What we doctors, in fact, call a tiger.

All in tent: A tiger...!!

[Outside, everyone engaged in battle, including the
Zulus, breaks off and shouts in horror:]

All: A tiger!

[The Zulus run off.]

Pakenham-Walsh: A tiger - in Africa?

Ainsworth: Hm...

Pakenham-Walsh: A tiger in Africa...?

Ainsworth: Ah... well it's probably escaped from a zoo.

Pakenham-Walsh: Well it doesn't sound very likely.

Ainsworth: [quietly] Stumm, stumm...

[A severely-wounded Sergeant staggers into the tent.]

Sergeant: Sir, sir, the attack's over, sir! the Zulus are
retreating.

Ainsworth: [dismissively] Oh jolly good. [He turns his back to the
group around Perkins.]

Sergeant: Quite a lot of casualties though, sir. C Division wiped
out. Signals gone. Thirty men killed in F Section. I should
think about a hundred - a hundred and fifty men altogether.

Ainsworth: [not very interested] Yes, yes I see, yes... Jolly good.

Sergeant: I haven't got the final figures, sir. There's a lot of
seriously wounded in the compound...

Ainsworth: [interrupting] Yes... well, the thing is, Sergeant, I've
got a bit of a problem here. [With gravity.] One of the
officers has lost a leg.

Sergeant: [stunned by the news] Oh *no*, sir!

Ainsworth: [gravely] I'm afraid so. Probably a tiger.

Sergeant: In Africa?

Ainsworth and Pakenham-Walsh: Stumm, stumm...

Ainsworth: The M.O. says we can stitch it back on if we find it
immediately.

Sergeant: Right sir! I'll organise a party right away, sir!

Ainsworth: Well it's hardly time for that, is it Sergeant...?

Sergeant: A search party...

Ainsworth: Ah! *Much* better idea. I'll tell you what, organise one
straight away.

Sergeant: Yes sir!

[Outside dead British bodies (of the other ranks) are
everywhere.]

Sergeant: [apologetically] Sorry about the mess, sir. We'll try and
get it cleared up, by the time you get back.

[They walk through the carnage.

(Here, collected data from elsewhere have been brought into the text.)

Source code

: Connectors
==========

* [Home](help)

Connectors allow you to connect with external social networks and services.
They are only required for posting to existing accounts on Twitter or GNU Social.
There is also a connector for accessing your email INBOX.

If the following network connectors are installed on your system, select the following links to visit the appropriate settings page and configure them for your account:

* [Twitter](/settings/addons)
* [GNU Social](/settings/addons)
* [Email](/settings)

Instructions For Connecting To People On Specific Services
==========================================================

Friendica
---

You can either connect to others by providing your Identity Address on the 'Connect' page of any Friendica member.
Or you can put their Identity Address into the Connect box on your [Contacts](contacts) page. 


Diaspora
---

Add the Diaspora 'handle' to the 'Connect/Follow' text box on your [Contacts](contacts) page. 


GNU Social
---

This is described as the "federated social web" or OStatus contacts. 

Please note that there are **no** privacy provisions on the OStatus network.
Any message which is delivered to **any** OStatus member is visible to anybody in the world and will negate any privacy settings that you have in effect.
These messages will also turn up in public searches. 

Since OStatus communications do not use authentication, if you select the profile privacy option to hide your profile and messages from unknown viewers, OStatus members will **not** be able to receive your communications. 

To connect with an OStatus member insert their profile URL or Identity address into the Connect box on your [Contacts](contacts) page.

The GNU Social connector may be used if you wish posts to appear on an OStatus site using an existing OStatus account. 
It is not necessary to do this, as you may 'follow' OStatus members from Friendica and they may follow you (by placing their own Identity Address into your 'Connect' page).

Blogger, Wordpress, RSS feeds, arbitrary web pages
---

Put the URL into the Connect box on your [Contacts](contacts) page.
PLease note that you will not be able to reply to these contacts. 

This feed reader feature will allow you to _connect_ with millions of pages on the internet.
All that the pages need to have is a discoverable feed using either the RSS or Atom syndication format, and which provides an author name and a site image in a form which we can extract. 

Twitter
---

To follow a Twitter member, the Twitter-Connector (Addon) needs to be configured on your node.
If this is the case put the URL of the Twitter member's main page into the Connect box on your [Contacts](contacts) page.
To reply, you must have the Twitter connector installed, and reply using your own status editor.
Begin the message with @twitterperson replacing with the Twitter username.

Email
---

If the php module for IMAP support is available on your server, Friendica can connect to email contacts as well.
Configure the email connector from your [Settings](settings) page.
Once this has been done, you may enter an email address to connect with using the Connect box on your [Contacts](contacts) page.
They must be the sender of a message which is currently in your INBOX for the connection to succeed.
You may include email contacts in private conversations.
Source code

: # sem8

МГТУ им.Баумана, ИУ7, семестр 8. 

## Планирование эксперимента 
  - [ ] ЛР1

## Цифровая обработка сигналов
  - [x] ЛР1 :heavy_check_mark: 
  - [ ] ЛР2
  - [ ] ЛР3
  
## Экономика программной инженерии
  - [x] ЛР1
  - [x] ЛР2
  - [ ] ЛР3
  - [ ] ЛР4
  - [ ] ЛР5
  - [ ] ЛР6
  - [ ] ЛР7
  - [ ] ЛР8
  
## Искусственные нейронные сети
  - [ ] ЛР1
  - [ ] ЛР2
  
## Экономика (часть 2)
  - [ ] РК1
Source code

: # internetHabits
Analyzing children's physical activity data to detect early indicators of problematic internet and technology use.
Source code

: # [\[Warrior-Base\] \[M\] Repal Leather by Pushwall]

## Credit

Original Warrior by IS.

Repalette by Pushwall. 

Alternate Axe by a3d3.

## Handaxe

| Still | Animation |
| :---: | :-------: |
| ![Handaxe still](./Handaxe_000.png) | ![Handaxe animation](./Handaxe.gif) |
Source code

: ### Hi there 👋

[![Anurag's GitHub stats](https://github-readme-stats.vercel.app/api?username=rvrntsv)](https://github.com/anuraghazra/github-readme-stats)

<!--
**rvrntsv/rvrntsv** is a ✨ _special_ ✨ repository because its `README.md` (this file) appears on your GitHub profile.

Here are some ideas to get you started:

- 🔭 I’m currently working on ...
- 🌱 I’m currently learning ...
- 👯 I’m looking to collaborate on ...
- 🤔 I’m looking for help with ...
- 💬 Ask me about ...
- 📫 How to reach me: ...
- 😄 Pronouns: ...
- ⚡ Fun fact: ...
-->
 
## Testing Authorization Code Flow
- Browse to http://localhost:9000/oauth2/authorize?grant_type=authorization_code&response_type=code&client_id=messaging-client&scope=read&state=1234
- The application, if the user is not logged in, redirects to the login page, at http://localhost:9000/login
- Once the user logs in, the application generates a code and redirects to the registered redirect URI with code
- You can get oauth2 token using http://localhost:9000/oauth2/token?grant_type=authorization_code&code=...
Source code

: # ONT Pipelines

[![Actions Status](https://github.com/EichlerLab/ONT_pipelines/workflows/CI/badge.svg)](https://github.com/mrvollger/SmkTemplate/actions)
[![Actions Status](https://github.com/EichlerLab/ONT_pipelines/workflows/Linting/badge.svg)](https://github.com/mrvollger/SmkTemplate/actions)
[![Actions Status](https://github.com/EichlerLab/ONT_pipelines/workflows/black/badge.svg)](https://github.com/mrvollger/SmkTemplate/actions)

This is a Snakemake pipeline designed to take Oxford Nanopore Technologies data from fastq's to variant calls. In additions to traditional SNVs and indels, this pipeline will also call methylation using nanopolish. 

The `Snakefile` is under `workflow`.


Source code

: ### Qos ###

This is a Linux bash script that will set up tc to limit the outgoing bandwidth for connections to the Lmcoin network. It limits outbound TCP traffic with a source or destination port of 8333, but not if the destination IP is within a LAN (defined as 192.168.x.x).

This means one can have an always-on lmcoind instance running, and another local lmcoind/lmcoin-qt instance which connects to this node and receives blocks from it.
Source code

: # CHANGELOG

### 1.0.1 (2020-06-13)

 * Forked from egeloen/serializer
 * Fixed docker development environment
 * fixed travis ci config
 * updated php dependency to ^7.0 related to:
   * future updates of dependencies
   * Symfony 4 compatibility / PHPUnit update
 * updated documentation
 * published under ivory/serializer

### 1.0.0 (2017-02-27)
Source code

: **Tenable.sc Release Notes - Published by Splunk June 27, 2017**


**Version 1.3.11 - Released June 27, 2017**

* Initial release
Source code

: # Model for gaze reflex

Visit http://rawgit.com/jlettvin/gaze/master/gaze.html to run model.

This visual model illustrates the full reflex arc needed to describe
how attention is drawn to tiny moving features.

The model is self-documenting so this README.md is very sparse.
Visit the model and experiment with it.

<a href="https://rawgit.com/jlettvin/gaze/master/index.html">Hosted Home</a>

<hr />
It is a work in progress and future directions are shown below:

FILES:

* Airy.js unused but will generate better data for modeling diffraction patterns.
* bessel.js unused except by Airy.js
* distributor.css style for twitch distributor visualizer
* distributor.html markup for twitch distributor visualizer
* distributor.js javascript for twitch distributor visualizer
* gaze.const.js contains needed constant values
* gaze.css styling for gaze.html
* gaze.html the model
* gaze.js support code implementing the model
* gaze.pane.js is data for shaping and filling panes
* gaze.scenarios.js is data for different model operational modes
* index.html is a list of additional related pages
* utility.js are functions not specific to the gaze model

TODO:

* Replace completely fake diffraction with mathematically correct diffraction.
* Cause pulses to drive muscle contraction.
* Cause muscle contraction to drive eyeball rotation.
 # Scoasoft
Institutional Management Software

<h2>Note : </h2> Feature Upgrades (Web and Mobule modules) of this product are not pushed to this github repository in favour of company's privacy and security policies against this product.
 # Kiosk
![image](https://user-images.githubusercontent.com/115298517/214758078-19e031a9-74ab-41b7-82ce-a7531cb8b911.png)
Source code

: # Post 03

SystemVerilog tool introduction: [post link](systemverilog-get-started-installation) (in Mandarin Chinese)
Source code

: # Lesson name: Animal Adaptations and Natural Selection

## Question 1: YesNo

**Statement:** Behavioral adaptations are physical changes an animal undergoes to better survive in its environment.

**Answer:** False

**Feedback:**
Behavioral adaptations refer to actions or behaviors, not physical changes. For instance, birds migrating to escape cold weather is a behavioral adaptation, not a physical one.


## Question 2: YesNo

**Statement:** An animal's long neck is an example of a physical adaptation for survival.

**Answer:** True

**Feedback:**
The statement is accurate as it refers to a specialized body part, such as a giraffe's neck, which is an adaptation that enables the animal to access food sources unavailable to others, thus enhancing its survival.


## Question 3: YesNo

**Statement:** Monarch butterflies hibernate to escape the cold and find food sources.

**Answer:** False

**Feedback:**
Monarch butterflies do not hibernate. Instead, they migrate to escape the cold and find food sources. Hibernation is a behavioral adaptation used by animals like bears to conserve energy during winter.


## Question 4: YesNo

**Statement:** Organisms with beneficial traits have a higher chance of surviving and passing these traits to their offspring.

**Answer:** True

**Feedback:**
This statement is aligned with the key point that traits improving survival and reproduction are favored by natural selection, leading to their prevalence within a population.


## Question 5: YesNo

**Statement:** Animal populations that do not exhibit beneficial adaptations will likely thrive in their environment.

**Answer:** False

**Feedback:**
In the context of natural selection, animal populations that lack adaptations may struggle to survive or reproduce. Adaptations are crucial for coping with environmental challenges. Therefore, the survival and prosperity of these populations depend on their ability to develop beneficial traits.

Orderlies are cheerfully
attending to the equally cheery wounded and the only
slightly less cheery dead.]

A dying man: [covered in blood] We showed 'em, didn't we, sir?

Ainsworth: Yes.

[He gives a thumbs up and dies.]

Sergeant: [addressing a soldier who is giving water to a dying man]
We've got to get a search party, leave that alone.

Another cheery cockney: [with an assegai sticking out of his chest]
This is fun, sir, init... all this killing... bloodshed...
bloody good fun sir, init?

Ainsworth: [abstracted] Yes... very good.

[He waves and moves on.]

A severed head: Morning, sir!

Ainsworth: Nasty wound you've got there, Potter.

Severed head: [cheerily] Thank you very much sir!

Ainsworth: Come on private - we're making up a search party.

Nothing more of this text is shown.